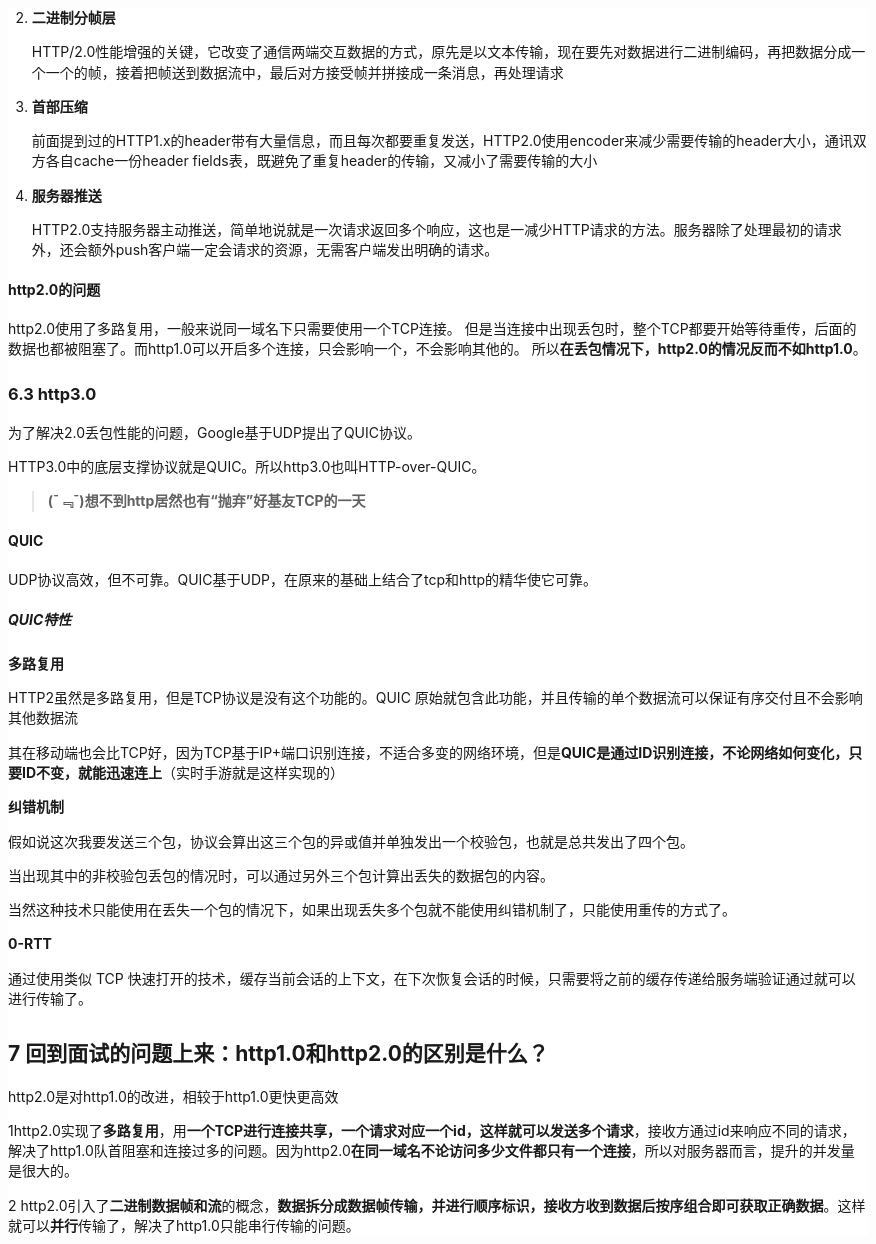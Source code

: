2. **二进制分帧层**

   HTTP/2.0性能增强的关键，它改变了通信两端交互数据的方式，原先是以文本传输，现在要先对数据进行二进制编码，再把数据分成一个一个的帧，接着把帧送到数据流中，最后对方接受帧并拼接成一条消息，再处理请求

3. **首部压缩**

   前面提到过的HTTP1.x的header带有大量信息，而且每次都要重复发送，HTTP2.0使用encoder来减少需要传输的header大小，通讯双方各自cache一份header fields表，既避免了重复header的传输，又减小了需要传输的大小

4. **服务器推送**

   HTTP2.0支持服务器主动推送，简单地说就是一次请求返回多个响应，这也是一减少HTTP请求的方法。服务器除了处理最初的请求外，还会额外push客户端一定会请求的资源，无需客户端发出明确的请求。

#### http2.0的问题

http2.0使用了多路复用，一般来说同一域名下只需要使用一个TCP连接。
但是当连接中出现丢包时，整个TCP都要开始等待重传，后面的数据也都被阻塞了。而http1.0可以开启多个连接，只会影响一个，不会影响其他的。
所以**在丢包情况下，http2.0的情况反而不如http1.0**。

### 6.3 http3.0

为了解决2.0丢包性能的问题，Google基于UDP提出了QUIC协议。

HTTP3.0中的底层支撑协议就是QUIC。所以http3.0也叫HTTP-over-QUIC。

> **(¯﹃¯)想不到http居然也有“抛弃”好基友TCP的一天**

#### QUIC

UDP协议高效，但不可靠。QUIC基于UDP，在原来的基础上结合了tcp和http的精华使它可靠。

##### QUIC特性

**多路复用**

HTTP2虽然是多路复用，但是TCP协议是没有这个功能的。QUIC 原始就包含此功能，并且传输的单个数据流可以保证有序交付且不会影响其他数据流

其在移动端也会比TCP好，因为TCP基于IP+端口识别连接，不适合多变的网络环境，但是**QUIC是通过ID识别连接，不论网络如何变化，只要ID不变，就能迅速连上**（实时手游就是这样实现的）

**纠错机制**

假如说这次我要发送三个包，协议会算出这三个包的异或值并单独发出一个校验包，也就是总共发出了四个包。

当出现其中的非校验包丢包的情况时，可以通过另外三个包计算出丢失的数据包的内容。

当然这种技术只能使用在丢失一个包的情况下，如果出现丢失多个包就不能使用纠错机制了，只能使用重传的方式了。

**0-RTT**

通过使用类似 TCP 快速打开的技术，缓存当前会话的上下文，在下次恢复会话的时候，只需要将之前的缓存传递给服务端验证通过就可以进行传输了。

## 7 回到面试的问题上来：http1.0和http2.0的区别是什么？

http2.0是对http1.0的改进，相较于http1.0更快更高效

1http2.0实现了**多路复用**，用**一个TCP进行连接共享，一个请求对应一个id，这样就可以发送多个请求**，接收方通过id来响应不同的请求，解决了http1.0队首阻塞和连接过多的问题。因为http2.0**在同一域名不论访问多少文件都只有一个连接**，所以对服务器而言，提升的并发量是很大的。

2 http2.0引入了**二进制数据帧和流**的概念，**数据拆分成数据帧传输，并进行顺序标识，接收方收到数据后按序组合即可获取正确数据**。这样就可以**并行**传输了，解决了http1.0只能串行传输的问题。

--------------------

• WHAT TO DO:
All of the records need to be restated word for word, but not the pictures.

• OUTPUT BELOW:
Source code

:2. **二进制分帧层**

   HTTP/2.0性能增强的关键，它改变了通信两端交互数据的方式，原先是以文本传输，现在要先对数据进行二进制编码，再把数据分成一个一个的帧，接着把帧送到数据流中，最后对方接受帧并拼接成一条消息，再处理请求

3. **首部压缩**

   前面提到过的HTTP1.x的header带有大量信息，而且每次都要重复发送，HTTP2.0使用encoder来减少需要传输的header大小，通讯双方各自cache一份header fields表，既避免了重复header的传输，又减小了需要传输的大小

4. **服务器推送**

   HTTP2.0支持服务器主动推送，简单地说就是一次请求返回多个响应，这也是一减少HTTP请求的方法。服务器除了处理最初的请求外，还会额外push客户端一定会请求的资源，无需客户端发出明确的请求。

#### http2.0的问题

http2.0使用了多路复用，一般来说同一域名下只需要使用一个TCP连接。
但是当连接中出现丢包时，整个TCP都要开始等待重传，后面的数据也都被阻塞了。而http1.0可以开启多个连接，只会影响一个，不会影响其他的。
所以**在丢包情况下，http2.0的情况反而不如http1.0**。

### 6.3 http3.0

为了解决2.0丢包性能的问题，Google基于UDP提出了QUIC协议。

HTTP3.0中的底层支撑协议就是QUIC。所以http3.0也叫HTTP-over-QUIC。

> **(¯﹃¯)想不到http居然也有“抛弃”好基友TCP的一天**

#### QUIC

UDP协议高效，但不可靠。QUIC基于UDP，在原来的基础上结合了tcp和http的精华使它可靠。

##### QUIC特性

**多路复用**

HTTP2虽然是多路复用，但是TCP协议是没有这个功能的。QUIC 原始就包含此功能，并且传输的单个数据流可以保证有序交付且不会影响其他数据流

其在移动端也会比TCP好，因为TCP基于IP+端口识别连接，不适合多变的网络环境，但是**QUIC是通过ID识别连接，不论网络如何变化，只要ID不变，就能迅速连上**（实时手游就是这样实现的）

**纠错机制**

假如说这次我要发送三个包，协议会算出这三个包的异或值并单独发出一个校验包，也就是总共发出了四个包。

当出现其中的非校验包丢包的情况时，可以通过另外三个包计算出丢失的数据包的内容。

当然这种技术只能使用在丢失一个包的情况下，如果出现丢失多个包就不能使用纠错机制了，只能使用重传的方式了。

**0-RTT**

通过使用类似 TCP 快速打开的技术，缓存当前会话的上下文，在下次恢复会话的时候，只需要将之前的缓存传递给服务端验证通过就可以进行传输了。

## 7 回到面试的问题上来：http1.0和http2.0的区别是什么？

http2.0是对http1.0的改进，相较于http1.0更快更高效

1http2.0实现了**多路复用**，用**一个TCP进行连接共享，一个请求对应一个id，这样就可以发送多个请求**，接收方通过id来响应不同的请求，解决了http1.0队首阻塞和连接过多的问题。因为http2.0**在同一域名不论访问多少文件都只有一个连接**，所以对服务器而言，提升的并发量是很大的。

2 http2.0引入了**二进制数据帧和流**的概念，**数据拆分成数据帧传输，并进行顺序标识，接收方收到数据后按序组合即可获取正确数据**。这样就可以**并行**传输了，解决了http1.0只能串行传输的问题。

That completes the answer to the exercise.